Try it —
In the listing that follows, locate the line containing "ii. The Company" and the line containing "5.17 Adjustment of". Retype exactly those two lines and every line between them, and nothing more.

(Beginning of Exercise data)

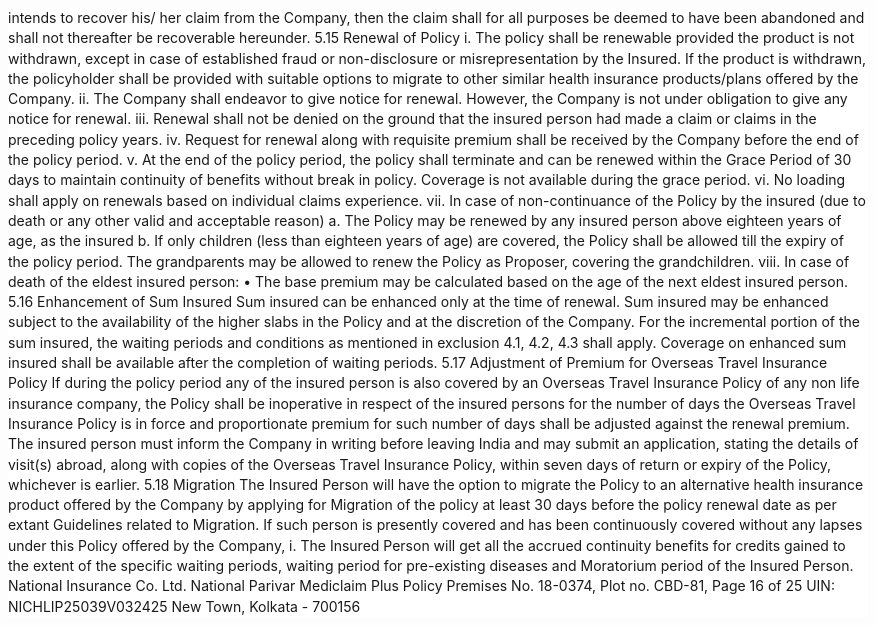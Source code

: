 intends to recover his/ her claim from the Company, then the claim shall for all purposes be deemed to have been abandoned and
shall not thereafter be recoverable hereunder.
5.15 Renewal of Policy
i. The policy shall be renewable provided the product is not withdrawn, except in case of established fraud or non-disclosure or
misrepresentation by the Insured. If the product is withdrawn, the policyholder shall be provided with suitable options to migrate
to other similar health insurance products/plans offered by the Company.
ii. The Company shall endeavor to give notice for renewal. However, the Company is not under obligation to give any notice for
renewal.
iii. Renewal shall not be denied on the ground that the insured person had made a claim or claims in the preceding policy years.
iv. Request for renewal along with requisite premium shall be received by the Company before the end of the policy period.
v. At the end of the policy period, the policy shall terminate and can be renewed within the Grace Period of 30 days to maintain
continuity of benefits without break in policy. Coverage is not available during the grace period.
vi. No loading shall apply on renewals based on individual claims experience.
vii. In case of non-continuance of the Policy by the insured (due to death or any other valid and acceptable reason)
a. The Policy may be renewed by any insured person above eighteen years of age, as the insured
b. If only children (less than eighteen years of age) are covered, the Policy shall be allowed till the expiry of the policy
period. The grandparents may be allowed to renew the Policy as Proposer, covering the grandchildren.
viii. In case of death of the eldest insured person:
• The base premium may be calculated based on the age of the next eldest insured person.
5.16 Enhancement of Sum Insured
Sum insured can be enhanced only at the time of renewal. Sum insured may be enhanced subject to the availability of the higher
slabs in the Policy and at the discretion of the Company. For the incremental portion of the sum insured, the waiting periods and
conditions as mentioned in exclusion 4.1, 4.2, 4.3 shall apply. Coverage on enhanced sum insured shall be available after the
completion of waiting periods.
5.17 Adjustment of Premium for Overseas Travel Insurance Policy
If during the policy period any of the insured person is also covered by an Overseas Travel Insurance Policy of any non life insurance
company, the Policy shall be inoperative in respect of the insured persons for the number of days the Overseas Travel Insurance
Policy is in force and proportionate premium for such number of days shall be adjusted against the renewal premium. The insured
person must inform the Company in writing before leaving India and may submit an application, stating the details of visit(s) abroad,
along with copies of the Overseas Travel Insurance Policy, within seven days of return or expiry of the Policy, whichever is earlier.
5.18 Migration
The Insured Person will have the option to migrate the Policy to an alternative health insurance product offered by the Company by
applying for Migration of the policy at least 30 days before the policy renewal date as per extant Guidelines related to Migration. If
such person is presently covered and has been continuously covered without any lapses under this Policy offered by the Company,
i. The Insured Person will get all the accrued continuity benefits for credits gained to the extent of the specific waiting periods,
waiting period for pre-existing diseases and Moratorium period of the Insured Person.
National Insurance Co. Ltd.
National Parivar Mediclaim Plus Policy
Premises No. 18-0374, Plot no. CBD-81, Page 16 of 25
UIN: NICHLIP25039V032425
New Town, Kolkata - 700156
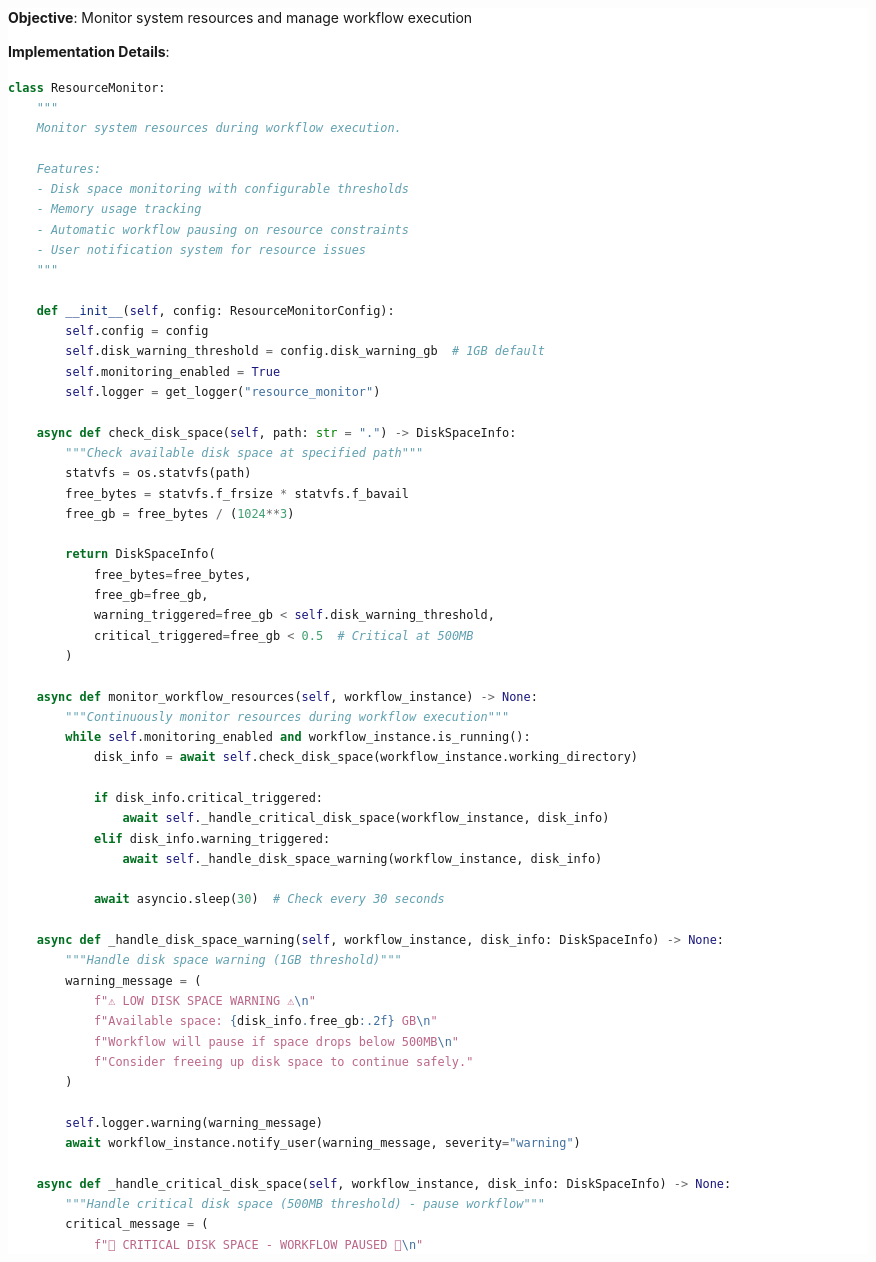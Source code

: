 **Objective**: Monitor system resources and manage workflow execution

**Implementation Details**:
```python
class ResourceMonitor:
    """
    Monitor system resources during workflow execution.
    
    Features:
    - Disk space monitoring with configurable thresholds
    - Memory usage tracking
    - Automatic workflow pausing on resource constraints
    - User notification system for resource issues
    """
    
    def __init__(self, config: ResourceMonitorConfig):
        self.config = config
        self.disk_warning_threshold = config.disk_warning_gb  # 1GB default
        self.monitoring_enabled = True
        self.logger = get_logger("resource_monitor")
        
    async def check_disk_space(self, path: str = ".") -> DiskSpaceInfo:
        """Check available disk space at specified path"""
        statvfs = os.statvfs(path)
        free_bytes = statvfs.f_frsize * statvfs.f_bavail
        free_gb = free_bytes / (1024**3)
        
        return DiskSpaceInfo(
            free_bytes=free_bytes,
            free_gb=free_gb,
            warning_triggered=free_gb < self.disk_warning_threshold,
            critical_triggered=free_gb < 0.5  # Critical at 500MB
        )
    
    async def monitor_workflow_resources(self, workflow_instance) -> None:
        """Continuously monitor resources during workflow execution"""
        while self.monitoring_enabled and workflow_instance.is_running():
            disk_info = await self.check_disk_space(workflow_instance.working_directory)
            
            if disk_info.critical_triggered:
                await self._handle_critical_disk_space(workflow_instance, disk_info)
            elif disk_info.warning_triggered:
                await self._handle_disk_space_warning(workflow_instance, disk_info)
            
            await asyncio.sleep(30)  # Check every 30 seconds
    
    async def _handle_disk_space_warning(self, workflow_instance, disk_info: DiskSpaceInfo) -> None:
        """Handle disk space warning (1GB threshold)"""
        warning_message = (
            f"⚠️ LOW DISK SPACE WARNING ⚠️\n"
            f"Available space: {disk_info.free_gb:.2f} GB\n"
            f"Workflow will pause if space drops below 500MB\n"
            f"Consider freeing up disk space to continue safely."
        )
        
        self.logger.warning(warning_message)
        await workflow_instance.notify_user(warning_message, severity="warning")
    
    async def _handle_critical_disk_space(self, workflow_instance, disk_info: DiskSpaceInfo) -> None:
        """Handle critical disk space (500MB threshold) - pause workflow"""
        critical_message = (
            f"🛑 CRITICAL DISK SPACE - WORKFLOW PAUSED 🛑\n"
```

(End of Exercise data)

The answer —
ii. The Company shall endeavor to give notice for renewal. However, the Company is not under obligation to give any notice for
renewal.
iii. Renewal shall not be denied on the ground that the insured person had made a claim or claims in the preceding policy years.
iv. Request for renewal along with requisite premium shall be received by the Company before the end of the policy period.
v. At the end of the policy period, the policy shall terminate and can be renewed within the Grace Period of 30 days to maintain
continuity of benefits without break in policy. Coverage is not available during the grace period.
vi. No loading shall apply on renewals based on individual claims experience.
vii. In case of non-continuance of the Policy by the insured (due to death or any other valid and acceptable reason)
a. The Policy may be renewed by any insured person above eighteen years of age, as the insured
b. If only children (less than eighteen years of age) are covered, the Policy shall be allowed till the expiry of the policy
period. The grandparents may be allowed to renew the Policy as Proposer, covering the grandchildren.
viii. In case of death of the eldest insured person:
• The base premium may be calculated based on the age of the next eldest insured person.
5.16 Enhancement of Sum Insured
Sum insured can be enhanced only at the time of renewal. Sum insured may be enhanced subject to the availability of the higher
slabs in the Policy and at the discretion of the Company. For the incremental portion of the sum insured, the waiting periods and
conditions as mentioned in exclusion 4.1, 4.2, 4.3 shall apply. Coverage on enhanced sum insured shall be available after the
completion of waiting periods.
5.17 Adjustment of Premium for Overseas Travel Insurance Policy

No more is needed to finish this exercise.